Report every line of the listing below in which the string "username" appears.

************

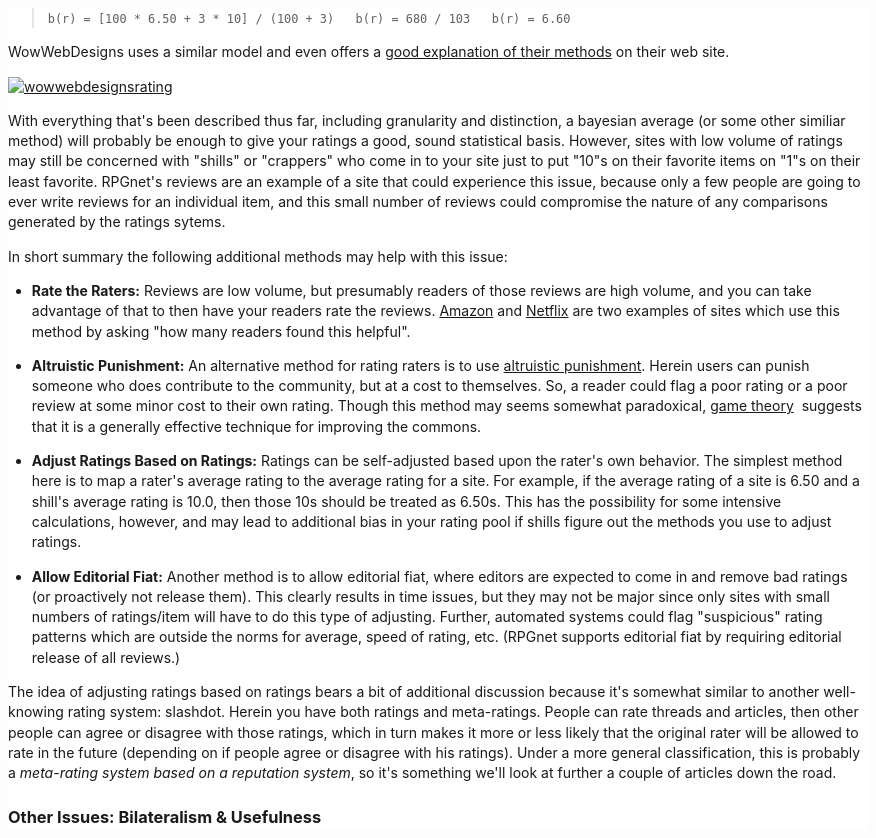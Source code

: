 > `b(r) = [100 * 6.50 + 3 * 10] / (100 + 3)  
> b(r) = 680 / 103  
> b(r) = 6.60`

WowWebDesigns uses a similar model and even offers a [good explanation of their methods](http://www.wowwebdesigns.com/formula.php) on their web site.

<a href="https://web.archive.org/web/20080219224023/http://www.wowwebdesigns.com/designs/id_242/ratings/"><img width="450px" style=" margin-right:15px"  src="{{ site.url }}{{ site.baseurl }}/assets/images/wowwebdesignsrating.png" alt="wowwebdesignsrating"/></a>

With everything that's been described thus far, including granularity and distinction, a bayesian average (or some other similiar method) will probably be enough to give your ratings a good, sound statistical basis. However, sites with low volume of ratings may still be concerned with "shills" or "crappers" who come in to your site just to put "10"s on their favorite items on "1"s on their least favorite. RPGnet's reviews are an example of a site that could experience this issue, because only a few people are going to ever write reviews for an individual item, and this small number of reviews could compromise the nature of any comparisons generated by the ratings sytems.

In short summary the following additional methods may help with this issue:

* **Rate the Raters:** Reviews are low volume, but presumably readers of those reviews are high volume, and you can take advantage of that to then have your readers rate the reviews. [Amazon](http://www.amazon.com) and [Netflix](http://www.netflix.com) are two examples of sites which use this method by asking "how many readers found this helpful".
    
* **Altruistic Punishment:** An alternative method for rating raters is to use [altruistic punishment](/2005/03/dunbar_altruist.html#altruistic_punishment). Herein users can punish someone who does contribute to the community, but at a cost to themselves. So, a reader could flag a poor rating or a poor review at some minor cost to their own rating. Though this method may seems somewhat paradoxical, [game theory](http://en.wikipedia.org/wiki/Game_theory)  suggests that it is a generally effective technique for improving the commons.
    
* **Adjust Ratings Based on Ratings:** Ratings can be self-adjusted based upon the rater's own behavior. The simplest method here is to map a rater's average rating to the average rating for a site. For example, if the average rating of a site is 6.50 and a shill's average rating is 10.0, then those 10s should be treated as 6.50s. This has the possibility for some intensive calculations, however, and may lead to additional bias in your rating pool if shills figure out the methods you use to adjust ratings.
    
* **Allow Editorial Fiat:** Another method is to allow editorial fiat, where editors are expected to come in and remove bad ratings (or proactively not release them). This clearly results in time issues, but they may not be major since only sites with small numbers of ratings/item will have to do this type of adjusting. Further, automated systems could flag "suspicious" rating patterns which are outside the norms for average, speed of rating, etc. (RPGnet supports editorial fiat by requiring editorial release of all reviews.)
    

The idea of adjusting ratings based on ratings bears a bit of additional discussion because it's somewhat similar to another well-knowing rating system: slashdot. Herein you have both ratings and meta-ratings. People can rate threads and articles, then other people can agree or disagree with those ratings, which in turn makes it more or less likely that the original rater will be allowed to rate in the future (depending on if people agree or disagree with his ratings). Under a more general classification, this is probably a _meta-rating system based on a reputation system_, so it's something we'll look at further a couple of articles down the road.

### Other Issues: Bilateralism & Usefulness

************

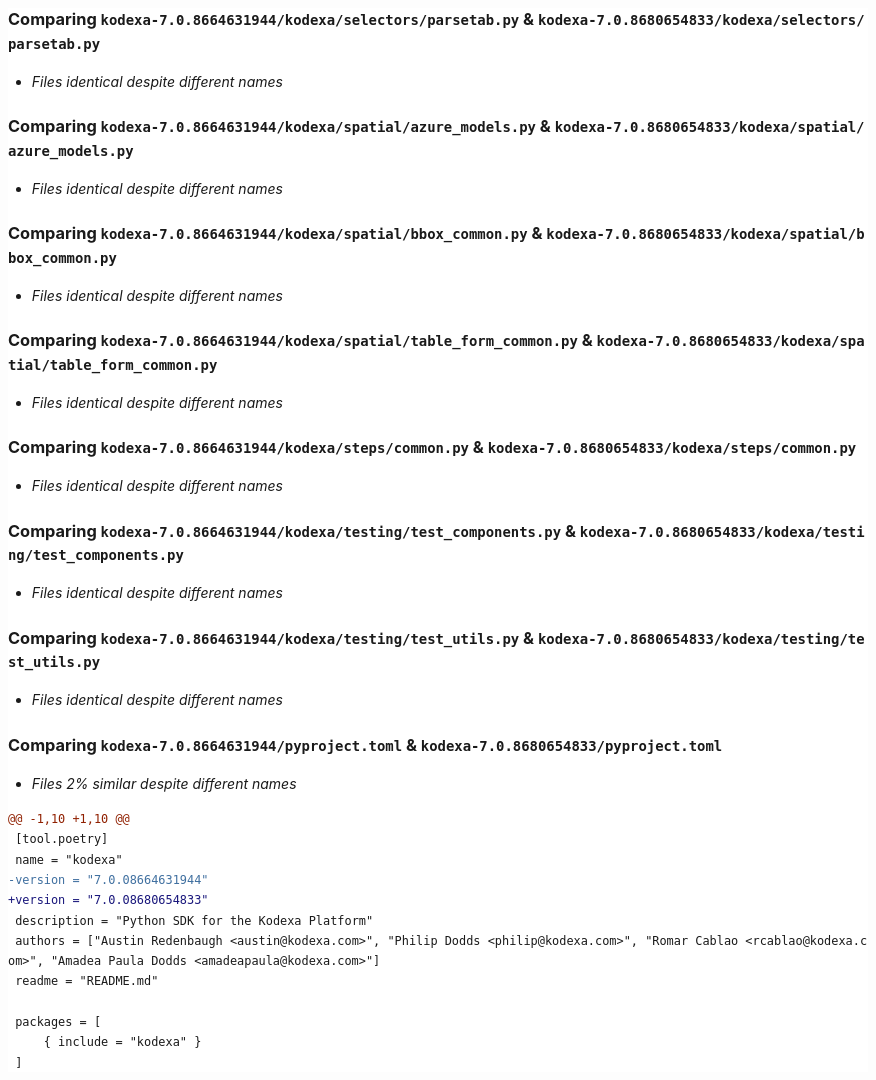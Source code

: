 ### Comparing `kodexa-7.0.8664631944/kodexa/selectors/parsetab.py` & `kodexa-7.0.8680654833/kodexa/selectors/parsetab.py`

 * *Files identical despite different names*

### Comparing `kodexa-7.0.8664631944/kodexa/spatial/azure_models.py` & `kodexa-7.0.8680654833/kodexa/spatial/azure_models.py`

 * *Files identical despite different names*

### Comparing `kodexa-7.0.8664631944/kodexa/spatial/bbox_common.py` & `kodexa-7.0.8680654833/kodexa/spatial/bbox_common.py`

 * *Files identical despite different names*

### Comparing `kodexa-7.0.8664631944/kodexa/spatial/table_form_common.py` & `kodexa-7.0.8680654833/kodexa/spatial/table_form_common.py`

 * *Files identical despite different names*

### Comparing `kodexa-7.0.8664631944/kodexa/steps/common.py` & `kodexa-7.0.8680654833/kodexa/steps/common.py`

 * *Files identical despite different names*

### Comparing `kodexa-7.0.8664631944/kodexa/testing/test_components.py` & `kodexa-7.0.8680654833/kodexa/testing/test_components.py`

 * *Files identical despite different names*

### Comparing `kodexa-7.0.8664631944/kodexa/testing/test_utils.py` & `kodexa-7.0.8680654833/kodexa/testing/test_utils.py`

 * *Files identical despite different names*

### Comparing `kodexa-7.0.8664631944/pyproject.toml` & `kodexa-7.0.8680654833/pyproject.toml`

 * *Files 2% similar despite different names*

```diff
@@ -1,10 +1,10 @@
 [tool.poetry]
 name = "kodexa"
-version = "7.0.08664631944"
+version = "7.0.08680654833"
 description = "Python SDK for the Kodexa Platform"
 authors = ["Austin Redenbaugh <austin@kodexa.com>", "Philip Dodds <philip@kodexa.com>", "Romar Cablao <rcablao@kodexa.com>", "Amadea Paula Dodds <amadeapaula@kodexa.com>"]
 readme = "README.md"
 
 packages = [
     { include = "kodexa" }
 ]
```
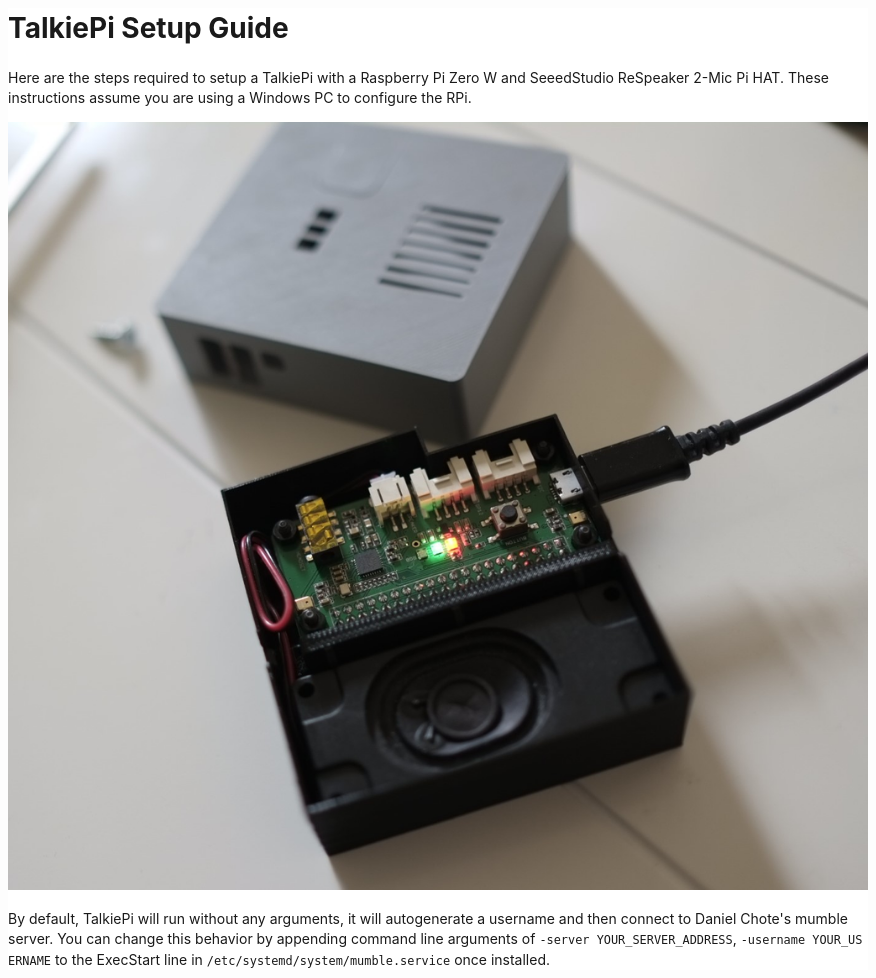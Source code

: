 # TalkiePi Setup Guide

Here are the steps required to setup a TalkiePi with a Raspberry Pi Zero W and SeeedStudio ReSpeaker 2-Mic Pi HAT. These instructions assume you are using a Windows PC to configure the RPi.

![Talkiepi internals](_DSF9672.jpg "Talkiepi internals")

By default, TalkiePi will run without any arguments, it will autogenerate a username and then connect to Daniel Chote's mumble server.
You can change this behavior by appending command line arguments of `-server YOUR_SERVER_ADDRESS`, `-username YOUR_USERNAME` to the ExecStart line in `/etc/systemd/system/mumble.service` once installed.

************

* **Answer box**:
By default, TalkiePi will run without any arguments, it will autogenerate a username and then connect to Daniel Chote's mumble server.
You can change this behavior by appending command line arguments of `-server YOUR_SERVER_ADDRESS`, `-username YOUR_USERNAME` to the ExecStart line in `/etc/systemd/system/mumble.service` once installed.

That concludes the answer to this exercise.